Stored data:
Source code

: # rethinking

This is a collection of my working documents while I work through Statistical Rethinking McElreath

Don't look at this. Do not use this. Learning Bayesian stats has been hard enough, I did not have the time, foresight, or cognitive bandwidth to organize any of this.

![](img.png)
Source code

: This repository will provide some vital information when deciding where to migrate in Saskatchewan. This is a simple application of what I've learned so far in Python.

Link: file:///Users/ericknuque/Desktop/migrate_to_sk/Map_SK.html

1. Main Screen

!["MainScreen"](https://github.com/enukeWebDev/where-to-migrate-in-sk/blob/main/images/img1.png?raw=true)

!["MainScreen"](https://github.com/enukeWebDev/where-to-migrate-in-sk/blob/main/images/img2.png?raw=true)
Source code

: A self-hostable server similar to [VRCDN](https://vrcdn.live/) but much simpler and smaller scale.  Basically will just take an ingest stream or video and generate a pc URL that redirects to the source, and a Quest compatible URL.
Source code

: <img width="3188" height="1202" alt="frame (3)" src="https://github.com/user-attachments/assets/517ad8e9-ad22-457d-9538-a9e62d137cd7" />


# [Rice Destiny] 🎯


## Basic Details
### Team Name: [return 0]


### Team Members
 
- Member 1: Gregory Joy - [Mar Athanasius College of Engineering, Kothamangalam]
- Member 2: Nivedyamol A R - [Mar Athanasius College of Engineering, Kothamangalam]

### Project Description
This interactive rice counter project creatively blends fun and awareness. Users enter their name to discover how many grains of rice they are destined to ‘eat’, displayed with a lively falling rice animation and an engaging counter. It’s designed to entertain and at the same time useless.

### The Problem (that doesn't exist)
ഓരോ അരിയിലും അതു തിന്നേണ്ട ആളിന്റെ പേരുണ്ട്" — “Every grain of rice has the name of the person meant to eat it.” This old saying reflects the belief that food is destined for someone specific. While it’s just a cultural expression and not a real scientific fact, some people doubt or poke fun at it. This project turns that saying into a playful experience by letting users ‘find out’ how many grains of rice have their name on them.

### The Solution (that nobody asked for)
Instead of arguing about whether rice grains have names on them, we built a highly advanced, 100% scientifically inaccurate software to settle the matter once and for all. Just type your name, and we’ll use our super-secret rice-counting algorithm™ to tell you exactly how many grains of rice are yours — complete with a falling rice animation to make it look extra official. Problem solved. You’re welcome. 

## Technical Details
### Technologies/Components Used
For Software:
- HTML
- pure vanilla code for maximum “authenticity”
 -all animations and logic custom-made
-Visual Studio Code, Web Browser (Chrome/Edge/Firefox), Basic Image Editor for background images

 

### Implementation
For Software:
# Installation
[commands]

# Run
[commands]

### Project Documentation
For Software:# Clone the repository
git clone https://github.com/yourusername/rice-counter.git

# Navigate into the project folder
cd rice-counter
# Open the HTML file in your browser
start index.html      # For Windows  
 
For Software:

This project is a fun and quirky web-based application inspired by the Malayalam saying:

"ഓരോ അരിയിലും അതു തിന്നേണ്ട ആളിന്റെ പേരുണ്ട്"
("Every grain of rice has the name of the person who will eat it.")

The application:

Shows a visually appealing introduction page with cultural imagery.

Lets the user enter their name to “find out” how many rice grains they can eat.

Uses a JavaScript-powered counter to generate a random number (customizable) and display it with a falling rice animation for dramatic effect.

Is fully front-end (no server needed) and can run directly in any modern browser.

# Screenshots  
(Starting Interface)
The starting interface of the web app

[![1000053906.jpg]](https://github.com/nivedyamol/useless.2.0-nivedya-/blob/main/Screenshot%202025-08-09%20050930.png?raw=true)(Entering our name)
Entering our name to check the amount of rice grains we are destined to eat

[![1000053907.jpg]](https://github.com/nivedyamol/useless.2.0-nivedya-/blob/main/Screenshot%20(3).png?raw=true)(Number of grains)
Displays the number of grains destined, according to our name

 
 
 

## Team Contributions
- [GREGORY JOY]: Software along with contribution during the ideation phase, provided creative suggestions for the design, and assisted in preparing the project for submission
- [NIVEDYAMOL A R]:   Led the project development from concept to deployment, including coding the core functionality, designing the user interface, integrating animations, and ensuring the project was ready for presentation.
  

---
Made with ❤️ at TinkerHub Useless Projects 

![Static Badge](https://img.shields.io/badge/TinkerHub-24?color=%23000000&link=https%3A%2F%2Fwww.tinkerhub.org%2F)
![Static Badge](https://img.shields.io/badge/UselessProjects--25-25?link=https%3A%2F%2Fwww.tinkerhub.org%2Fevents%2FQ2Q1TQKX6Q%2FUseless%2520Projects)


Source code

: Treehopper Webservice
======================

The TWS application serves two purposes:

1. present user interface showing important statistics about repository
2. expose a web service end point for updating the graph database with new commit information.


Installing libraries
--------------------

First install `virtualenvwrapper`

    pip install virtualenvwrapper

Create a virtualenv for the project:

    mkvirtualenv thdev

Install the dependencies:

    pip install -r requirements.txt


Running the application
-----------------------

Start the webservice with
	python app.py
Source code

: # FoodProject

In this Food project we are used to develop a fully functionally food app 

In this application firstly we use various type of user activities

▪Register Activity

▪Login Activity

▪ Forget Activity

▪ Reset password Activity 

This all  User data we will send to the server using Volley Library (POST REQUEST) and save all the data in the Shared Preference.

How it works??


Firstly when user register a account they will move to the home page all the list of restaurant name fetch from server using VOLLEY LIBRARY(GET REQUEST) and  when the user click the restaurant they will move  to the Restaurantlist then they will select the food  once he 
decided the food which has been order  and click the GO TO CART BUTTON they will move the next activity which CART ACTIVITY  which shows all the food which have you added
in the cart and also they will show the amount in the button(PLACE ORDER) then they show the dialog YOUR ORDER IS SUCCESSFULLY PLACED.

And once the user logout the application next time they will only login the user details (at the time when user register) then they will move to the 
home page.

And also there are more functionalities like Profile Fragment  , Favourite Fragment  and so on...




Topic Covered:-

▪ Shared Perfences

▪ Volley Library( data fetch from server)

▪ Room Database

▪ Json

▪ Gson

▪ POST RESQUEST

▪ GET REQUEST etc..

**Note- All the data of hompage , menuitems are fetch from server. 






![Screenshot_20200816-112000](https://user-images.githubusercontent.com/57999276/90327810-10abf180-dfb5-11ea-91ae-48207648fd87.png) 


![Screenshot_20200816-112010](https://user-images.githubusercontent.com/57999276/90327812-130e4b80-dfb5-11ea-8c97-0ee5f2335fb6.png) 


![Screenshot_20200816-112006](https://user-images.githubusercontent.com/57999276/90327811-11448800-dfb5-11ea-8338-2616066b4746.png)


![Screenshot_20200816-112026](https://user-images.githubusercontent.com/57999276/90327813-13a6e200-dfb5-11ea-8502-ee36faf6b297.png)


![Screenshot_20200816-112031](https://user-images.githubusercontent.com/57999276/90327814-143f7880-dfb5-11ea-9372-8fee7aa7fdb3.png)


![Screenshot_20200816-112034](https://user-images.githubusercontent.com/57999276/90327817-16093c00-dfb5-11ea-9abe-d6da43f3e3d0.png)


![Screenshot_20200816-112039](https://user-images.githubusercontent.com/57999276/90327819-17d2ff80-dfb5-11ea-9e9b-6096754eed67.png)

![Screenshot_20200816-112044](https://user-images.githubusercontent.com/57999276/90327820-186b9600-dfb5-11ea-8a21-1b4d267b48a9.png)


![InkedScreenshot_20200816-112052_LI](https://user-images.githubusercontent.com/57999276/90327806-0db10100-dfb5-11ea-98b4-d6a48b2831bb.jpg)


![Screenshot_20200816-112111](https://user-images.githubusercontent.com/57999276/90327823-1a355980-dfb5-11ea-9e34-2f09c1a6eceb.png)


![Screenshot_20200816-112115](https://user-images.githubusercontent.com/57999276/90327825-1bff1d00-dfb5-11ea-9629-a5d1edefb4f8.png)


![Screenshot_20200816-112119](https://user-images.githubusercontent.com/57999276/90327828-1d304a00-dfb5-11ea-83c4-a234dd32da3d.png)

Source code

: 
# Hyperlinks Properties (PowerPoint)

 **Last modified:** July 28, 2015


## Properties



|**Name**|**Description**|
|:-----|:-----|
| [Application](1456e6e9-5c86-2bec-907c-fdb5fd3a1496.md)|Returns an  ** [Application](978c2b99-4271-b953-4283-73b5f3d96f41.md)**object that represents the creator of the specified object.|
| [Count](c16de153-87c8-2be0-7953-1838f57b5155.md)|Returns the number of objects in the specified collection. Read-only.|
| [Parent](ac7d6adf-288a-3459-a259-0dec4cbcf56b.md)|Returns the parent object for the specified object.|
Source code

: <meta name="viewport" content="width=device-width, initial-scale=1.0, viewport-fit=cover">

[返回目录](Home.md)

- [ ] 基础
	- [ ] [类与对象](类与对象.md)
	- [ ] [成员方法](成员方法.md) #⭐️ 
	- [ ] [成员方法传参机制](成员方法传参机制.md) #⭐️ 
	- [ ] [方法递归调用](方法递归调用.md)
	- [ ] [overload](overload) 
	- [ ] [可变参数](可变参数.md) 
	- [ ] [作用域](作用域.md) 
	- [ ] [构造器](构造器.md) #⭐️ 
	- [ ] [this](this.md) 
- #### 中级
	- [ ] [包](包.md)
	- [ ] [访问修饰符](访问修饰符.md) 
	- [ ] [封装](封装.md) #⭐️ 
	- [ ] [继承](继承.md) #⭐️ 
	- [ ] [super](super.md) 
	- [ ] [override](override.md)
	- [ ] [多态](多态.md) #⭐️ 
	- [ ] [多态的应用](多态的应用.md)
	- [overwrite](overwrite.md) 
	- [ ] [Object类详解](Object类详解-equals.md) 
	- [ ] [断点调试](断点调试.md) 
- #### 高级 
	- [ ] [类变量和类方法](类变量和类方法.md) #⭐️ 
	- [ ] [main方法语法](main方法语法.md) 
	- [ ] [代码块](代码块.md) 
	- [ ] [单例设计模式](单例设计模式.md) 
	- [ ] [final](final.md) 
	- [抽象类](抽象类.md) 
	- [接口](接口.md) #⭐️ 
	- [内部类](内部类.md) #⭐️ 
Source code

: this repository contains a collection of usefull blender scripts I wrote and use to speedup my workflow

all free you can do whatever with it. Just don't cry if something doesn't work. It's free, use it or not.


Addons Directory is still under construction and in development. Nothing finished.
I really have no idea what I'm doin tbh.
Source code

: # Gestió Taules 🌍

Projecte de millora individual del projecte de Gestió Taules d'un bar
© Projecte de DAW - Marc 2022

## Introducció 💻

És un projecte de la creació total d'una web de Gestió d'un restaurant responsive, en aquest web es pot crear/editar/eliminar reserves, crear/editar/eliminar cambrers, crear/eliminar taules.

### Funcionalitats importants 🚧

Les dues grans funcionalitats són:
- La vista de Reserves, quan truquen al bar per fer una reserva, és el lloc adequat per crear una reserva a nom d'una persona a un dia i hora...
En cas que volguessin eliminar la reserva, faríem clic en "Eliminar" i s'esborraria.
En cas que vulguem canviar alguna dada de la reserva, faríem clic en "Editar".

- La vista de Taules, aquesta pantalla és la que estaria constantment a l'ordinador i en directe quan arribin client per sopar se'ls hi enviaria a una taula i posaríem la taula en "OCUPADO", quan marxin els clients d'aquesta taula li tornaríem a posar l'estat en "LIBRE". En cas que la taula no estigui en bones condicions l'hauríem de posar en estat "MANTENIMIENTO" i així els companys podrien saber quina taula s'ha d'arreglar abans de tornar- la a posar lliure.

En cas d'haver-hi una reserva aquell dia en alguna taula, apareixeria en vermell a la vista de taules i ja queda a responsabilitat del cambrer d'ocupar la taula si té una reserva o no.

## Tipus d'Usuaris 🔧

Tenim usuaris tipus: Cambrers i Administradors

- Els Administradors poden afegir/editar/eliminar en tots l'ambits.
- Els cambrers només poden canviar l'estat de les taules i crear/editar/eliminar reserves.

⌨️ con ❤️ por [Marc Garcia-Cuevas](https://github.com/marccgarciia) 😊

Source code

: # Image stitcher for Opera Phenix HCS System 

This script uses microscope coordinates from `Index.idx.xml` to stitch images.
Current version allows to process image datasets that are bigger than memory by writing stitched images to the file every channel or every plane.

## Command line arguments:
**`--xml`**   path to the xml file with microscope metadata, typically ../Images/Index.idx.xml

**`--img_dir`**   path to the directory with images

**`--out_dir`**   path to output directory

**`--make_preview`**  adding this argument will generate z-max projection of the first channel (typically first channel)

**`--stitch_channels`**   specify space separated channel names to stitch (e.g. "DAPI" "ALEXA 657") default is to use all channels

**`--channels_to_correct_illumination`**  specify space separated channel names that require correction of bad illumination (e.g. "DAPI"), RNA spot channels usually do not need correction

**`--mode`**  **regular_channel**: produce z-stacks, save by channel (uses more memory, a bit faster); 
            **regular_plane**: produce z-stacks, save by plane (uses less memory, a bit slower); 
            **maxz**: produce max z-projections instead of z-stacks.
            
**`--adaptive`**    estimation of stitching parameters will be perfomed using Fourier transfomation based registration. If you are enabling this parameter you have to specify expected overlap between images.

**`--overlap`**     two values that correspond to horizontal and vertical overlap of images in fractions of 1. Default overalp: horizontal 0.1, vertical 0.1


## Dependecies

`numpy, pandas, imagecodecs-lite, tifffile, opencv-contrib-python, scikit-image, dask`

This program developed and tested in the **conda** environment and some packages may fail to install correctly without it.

(Required action):
Wherever the word "canviar" turns up in the records above, copy the line that holds it.

(Result for this task):
En cas que vulguem canviar alguna dada de la reserva, faríem clic en "Editar".
- Els cambrers només poden canviar l'estat de les taules i crear/editar/eliminar reserves.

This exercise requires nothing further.